In the records below, find each line holding the word "Bright" and copy it.

(Stored data entries)
——
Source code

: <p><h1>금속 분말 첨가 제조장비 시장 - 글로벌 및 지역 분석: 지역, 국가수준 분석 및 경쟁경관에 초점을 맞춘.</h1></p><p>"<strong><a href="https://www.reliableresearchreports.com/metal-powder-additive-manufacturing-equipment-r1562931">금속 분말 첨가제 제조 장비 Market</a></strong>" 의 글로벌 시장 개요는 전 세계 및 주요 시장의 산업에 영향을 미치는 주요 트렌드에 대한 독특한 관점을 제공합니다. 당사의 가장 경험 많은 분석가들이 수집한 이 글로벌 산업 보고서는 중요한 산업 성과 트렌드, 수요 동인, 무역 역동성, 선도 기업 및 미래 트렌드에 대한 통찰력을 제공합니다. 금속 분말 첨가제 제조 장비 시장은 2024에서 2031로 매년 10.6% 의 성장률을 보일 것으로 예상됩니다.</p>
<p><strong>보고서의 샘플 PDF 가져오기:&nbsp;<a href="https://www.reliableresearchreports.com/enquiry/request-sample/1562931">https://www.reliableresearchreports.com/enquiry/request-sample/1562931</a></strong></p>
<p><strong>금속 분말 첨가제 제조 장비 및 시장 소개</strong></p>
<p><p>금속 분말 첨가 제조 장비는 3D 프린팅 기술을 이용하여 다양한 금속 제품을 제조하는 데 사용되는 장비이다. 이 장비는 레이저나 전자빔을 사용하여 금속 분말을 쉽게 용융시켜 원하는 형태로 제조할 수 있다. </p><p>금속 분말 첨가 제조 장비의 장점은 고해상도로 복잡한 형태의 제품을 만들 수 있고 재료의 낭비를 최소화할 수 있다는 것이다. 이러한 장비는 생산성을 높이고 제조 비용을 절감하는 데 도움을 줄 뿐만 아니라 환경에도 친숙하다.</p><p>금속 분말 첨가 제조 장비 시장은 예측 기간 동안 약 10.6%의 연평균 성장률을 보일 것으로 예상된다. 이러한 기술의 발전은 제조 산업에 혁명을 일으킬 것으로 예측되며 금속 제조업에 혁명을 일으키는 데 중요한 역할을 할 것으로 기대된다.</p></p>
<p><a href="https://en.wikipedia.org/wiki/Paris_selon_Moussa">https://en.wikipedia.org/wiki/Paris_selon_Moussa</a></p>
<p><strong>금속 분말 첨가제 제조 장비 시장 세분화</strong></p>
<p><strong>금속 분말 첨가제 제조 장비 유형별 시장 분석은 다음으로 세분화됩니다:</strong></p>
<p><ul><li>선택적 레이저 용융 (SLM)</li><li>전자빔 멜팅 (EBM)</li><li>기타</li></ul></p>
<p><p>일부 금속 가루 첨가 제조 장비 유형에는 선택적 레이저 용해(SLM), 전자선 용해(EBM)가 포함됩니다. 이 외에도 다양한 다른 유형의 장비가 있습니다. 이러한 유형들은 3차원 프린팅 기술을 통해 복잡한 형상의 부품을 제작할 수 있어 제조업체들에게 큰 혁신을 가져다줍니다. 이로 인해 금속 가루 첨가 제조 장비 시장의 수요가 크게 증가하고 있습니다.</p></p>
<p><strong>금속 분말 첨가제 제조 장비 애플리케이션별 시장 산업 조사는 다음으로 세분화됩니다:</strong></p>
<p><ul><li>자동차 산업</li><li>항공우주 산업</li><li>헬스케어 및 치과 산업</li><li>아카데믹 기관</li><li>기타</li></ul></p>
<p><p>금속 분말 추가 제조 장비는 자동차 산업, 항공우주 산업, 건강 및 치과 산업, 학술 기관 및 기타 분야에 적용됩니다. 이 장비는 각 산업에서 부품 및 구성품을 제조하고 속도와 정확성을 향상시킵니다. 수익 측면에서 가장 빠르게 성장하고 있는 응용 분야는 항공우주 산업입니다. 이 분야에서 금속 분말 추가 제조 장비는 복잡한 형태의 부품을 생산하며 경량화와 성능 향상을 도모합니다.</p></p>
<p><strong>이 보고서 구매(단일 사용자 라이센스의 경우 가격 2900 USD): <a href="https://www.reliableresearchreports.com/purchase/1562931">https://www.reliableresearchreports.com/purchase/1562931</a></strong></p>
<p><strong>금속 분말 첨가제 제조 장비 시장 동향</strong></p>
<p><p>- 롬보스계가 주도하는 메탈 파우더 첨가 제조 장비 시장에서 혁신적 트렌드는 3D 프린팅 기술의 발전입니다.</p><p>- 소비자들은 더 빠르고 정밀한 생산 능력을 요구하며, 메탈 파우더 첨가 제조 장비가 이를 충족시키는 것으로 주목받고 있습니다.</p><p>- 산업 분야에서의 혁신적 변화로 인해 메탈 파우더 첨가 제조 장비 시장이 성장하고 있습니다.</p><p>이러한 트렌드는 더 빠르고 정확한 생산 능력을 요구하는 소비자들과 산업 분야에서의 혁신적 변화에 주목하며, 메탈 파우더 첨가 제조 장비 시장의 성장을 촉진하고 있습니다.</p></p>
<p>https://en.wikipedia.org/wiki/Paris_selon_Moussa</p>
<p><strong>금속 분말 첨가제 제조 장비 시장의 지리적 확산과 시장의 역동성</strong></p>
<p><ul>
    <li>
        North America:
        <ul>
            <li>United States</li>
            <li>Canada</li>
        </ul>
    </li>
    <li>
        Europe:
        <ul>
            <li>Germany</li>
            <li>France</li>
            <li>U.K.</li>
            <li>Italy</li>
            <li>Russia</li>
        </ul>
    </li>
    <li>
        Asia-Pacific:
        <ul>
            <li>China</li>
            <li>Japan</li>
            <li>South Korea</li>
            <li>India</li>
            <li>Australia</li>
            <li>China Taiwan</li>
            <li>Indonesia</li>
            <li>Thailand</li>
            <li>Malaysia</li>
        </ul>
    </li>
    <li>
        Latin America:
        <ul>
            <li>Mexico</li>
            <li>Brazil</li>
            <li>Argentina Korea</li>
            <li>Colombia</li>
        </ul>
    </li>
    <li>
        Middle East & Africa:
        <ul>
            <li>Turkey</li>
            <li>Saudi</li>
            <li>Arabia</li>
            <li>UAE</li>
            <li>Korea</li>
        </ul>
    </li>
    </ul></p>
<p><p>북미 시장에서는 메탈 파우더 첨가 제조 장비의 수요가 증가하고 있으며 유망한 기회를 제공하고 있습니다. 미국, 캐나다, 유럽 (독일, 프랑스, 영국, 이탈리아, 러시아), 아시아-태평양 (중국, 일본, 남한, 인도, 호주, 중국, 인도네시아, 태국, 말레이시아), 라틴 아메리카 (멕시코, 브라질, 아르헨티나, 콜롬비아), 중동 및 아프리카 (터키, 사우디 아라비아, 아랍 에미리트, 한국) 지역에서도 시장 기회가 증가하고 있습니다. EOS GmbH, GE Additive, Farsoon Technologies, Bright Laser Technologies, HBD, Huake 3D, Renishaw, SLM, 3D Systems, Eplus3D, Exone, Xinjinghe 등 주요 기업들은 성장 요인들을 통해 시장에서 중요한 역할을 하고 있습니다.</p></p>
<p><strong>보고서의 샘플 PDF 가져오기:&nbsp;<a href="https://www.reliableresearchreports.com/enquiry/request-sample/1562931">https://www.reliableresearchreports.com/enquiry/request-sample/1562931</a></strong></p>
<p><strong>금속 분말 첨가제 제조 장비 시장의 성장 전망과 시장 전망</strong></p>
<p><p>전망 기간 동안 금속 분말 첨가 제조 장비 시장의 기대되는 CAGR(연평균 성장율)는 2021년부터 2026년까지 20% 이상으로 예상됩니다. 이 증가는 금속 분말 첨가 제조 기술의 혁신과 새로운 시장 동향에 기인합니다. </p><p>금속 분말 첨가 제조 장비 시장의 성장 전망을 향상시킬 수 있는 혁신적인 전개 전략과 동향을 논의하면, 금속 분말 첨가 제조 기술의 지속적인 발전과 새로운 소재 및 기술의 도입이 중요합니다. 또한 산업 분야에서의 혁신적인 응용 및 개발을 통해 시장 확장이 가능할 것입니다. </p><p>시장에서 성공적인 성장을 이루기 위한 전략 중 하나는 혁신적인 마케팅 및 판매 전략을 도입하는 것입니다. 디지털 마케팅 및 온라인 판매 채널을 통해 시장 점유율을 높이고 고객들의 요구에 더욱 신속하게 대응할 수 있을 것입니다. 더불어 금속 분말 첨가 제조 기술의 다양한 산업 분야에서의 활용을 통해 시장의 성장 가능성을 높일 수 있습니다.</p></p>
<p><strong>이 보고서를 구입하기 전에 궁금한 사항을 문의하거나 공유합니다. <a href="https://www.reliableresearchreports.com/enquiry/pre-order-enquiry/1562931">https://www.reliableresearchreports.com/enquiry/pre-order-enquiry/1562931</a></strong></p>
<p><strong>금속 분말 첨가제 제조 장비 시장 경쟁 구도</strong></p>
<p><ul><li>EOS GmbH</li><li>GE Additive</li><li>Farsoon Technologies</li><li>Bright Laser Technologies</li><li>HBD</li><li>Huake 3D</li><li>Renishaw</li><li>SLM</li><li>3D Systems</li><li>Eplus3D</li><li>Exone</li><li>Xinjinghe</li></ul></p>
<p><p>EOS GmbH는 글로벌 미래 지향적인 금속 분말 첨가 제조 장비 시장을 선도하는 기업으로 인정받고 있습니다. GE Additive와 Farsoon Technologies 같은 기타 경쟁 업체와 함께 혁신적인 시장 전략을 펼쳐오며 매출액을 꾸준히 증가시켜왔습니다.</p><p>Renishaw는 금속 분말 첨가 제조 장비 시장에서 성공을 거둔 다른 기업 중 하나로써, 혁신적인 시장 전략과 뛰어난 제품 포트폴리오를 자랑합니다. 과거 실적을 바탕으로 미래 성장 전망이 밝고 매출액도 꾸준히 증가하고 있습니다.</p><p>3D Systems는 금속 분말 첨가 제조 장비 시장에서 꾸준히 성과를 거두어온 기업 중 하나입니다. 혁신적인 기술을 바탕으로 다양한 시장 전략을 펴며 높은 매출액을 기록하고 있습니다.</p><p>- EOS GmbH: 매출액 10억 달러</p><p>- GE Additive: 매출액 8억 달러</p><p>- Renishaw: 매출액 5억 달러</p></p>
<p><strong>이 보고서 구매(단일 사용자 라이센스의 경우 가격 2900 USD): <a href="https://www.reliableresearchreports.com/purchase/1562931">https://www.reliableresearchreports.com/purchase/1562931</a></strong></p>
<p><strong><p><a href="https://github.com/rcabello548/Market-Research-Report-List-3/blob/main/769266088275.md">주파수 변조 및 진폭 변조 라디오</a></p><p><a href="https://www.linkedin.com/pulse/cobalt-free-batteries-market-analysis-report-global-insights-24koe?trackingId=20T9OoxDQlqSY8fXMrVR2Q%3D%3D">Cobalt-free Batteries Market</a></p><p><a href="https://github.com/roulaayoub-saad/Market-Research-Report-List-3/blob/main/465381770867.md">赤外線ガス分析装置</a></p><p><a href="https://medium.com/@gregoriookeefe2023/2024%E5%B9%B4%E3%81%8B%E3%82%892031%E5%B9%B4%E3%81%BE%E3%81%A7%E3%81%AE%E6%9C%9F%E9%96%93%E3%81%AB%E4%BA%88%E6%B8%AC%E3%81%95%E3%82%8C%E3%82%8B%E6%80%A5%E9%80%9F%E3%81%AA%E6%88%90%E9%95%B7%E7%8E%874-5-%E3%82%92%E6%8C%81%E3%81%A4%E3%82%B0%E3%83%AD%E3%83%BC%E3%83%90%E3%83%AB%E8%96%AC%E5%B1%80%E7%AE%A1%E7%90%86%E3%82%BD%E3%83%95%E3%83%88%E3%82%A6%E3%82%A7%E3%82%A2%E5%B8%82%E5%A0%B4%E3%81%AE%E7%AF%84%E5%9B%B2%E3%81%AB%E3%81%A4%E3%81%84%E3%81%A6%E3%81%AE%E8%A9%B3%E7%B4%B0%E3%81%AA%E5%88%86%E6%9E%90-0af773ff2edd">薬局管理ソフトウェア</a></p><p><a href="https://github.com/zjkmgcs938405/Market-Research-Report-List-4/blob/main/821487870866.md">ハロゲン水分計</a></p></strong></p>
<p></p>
——
# Answer area
<p><p>북미 시장에서는 메탈 파우더 첨가 제조 장비의 수요가 증가하고 있으며 유망한 기회를 제공하고 있습니다. 미국, 캐나다, 유럽 (독일, 프랑스, 영국, 이탈리아, 러시아), 아시아-태평양 (중국, 일본, 남한, 인도, 호주, 중국, 인도네시아, 태국, 말레이시아), 라틴 아메리카 (멕시코, 브라질, 아르헨티나, 콜롬비아), 중동 및 아프리카 (터키, 사우디 아라비아, 아랍 에미리트, 한국) 지역에서도 시장 기회가 증가하고 있습니다. EOS GmbH, GE Additive, Farsoon Technologies, Bright Laser Technologies, HBD, Huake 3D, Renishaw, SLM, 3D Systems, Eplus3D, Exone, Xinjinghe 등 주요 기업들은 성장 요인들을 통해 시장에서 중요한 역할을 하고 있습니다.</p></p>
<p><ul><li>EOS GmbH</li><li>GE Additive</li><li>Farsoon Technologies</li><li>Bright Laser Technologies</li><li>HBD</li><li>Huake 3D</li><li>Renishaw</li><li>SLM</li><li>3D Systems</li><li>Eplus3D</li><li>Exone</li><li>Xinjinghe</li></ul></p>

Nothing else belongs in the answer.